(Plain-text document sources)
= Beginning of Section =

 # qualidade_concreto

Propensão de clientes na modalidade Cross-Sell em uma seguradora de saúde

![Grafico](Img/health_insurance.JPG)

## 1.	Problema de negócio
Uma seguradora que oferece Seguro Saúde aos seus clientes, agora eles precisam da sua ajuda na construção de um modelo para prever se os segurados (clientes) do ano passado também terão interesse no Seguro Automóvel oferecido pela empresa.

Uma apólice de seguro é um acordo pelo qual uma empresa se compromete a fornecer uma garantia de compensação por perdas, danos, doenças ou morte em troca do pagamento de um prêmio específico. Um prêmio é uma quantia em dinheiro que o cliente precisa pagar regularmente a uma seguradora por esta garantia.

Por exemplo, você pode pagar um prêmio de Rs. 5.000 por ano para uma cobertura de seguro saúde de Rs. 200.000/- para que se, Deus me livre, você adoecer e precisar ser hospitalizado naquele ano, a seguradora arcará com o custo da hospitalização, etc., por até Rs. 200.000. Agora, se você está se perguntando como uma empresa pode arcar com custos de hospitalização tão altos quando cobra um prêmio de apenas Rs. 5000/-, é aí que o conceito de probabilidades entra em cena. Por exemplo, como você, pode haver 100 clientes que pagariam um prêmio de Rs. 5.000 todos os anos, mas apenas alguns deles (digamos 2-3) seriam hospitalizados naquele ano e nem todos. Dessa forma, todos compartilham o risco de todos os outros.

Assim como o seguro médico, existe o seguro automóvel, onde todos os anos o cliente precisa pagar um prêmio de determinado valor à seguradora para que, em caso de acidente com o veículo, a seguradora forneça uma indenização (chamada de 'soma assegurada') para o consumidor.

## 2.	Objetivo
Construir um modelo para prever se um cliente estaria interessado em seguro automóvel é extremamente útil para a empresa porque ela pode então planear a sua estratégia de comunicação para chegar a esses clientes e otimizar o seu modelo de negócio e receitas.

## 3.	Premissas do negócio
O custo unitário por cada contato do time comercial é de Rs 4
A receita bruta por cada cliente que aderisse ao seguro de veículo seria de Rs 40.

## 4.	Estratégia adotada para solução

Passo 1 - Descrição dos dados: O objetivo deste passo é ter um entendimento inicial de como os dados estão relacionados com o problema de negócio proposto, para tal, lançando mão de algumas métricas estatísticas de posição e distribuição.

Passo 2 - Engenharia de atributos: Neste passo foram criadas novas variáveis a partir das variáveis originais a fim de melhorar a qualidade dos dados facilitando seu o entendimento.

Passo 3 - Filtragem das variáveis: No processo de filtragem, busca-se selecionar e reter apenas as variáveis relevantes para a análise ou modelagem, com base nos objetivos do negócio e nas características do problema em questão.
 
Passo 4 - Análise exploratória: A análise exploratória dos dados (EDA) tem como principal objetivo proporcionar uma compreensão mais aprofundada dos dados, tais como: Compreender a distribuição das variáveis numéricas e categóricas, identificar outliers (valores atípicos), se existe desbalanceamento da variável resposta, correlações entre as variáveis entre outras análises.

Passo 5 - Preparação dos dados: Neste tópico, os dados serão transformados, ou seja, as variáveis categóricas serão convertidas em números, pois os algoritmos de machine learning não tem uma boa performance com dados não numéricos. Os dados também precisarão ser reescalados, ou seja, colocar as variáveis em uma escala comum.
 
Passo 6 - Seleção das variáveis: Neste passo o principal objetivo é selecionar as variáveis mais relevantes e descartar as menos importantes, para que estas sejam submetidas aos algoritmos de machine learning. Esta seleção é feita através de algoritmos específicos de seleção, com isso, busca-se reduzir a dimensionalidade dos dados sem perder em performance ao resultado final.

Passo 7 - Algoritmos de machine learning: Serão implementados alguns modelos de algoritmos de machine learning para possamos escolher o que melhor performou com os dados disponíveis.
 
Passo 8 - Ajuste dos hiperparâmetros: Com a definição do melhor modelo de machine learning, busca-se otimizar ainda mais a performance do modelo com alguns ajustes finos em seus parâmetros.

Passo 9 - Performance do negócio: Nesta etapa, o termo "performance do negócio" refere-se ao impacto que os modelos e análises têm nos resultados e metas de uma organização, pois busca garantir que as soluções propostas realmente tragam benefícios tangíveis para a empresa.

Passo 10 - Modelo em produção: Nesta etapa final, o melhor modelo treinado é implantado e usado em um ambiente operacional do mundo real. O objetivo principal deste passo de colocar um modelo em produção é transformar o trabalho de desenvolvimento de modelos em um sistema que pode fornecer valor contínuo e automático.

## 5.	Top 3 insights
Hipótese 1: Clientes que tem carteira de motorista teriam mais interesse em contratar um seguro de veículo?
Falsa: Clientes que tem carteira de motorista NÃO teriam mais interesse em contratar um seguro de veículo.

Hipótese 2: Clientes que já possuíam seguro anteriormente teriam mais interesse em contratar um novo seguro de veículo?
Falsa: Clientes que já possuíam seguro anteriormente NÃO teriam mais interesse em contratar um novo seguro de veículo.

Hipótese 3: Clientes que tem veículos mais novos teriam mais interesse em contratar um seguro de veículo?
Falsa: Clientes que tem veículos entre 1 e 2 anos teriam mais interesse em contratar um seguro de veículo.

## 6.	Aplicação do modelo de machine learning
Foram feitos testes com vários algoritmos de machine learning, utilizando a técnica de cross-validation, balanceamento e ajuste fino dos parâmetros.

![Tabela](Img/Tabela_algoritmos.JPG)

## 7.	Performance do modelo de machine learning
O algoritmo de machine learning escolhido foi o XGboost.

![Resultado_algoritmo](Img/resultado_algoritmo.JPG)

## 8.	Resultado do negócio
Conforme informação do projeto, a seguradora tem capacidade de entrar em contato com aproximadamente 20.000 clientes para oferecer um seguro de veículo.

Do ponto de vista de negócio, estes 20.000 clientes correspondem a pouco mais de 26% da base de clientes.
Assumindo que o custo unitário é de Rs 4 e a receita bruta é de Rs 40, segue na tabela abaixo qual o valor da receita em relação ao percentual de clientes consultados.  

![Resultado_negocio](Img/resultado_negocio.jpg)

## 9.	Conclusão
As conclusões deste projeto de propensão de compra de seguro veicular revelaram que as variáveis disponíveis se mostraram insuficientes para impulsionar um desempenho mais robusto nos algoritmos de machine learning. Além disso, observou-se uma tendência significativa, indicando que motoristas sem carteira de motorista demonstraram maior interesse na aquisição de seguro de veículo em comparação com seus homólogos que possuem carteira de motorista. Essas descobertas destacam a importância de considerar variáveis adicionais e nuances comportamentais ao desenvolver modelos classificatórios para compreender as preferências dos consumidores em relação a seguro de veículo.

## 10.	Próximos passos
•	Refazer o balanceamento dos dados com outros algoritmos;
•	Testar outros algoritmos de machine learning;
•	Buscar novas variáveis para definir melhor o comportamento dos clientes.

= End of Section =

- **WHAT TO WORK ON**
Set down, exactly as they appear above, all lines from the one that has "Propensão de clientes" down to the one that has "Uma seguradora que", including those two and no others.

- **RESULT OF THE TASK**
Propensão de clientes na modalidade Cross-Sell em uma seguradora de saúde

![Grafico](Img/health_insurance.JPG)

## 1.	Problema de negócio
Uma seguradora que oferece Seguro Saúde aos seus clientes, agora eles precisam da sua ajuda na construção de um modelo para prever se os segurados (clientes) do ano passado também terão interesse no Seguro Automóvel oferecido pela empresa.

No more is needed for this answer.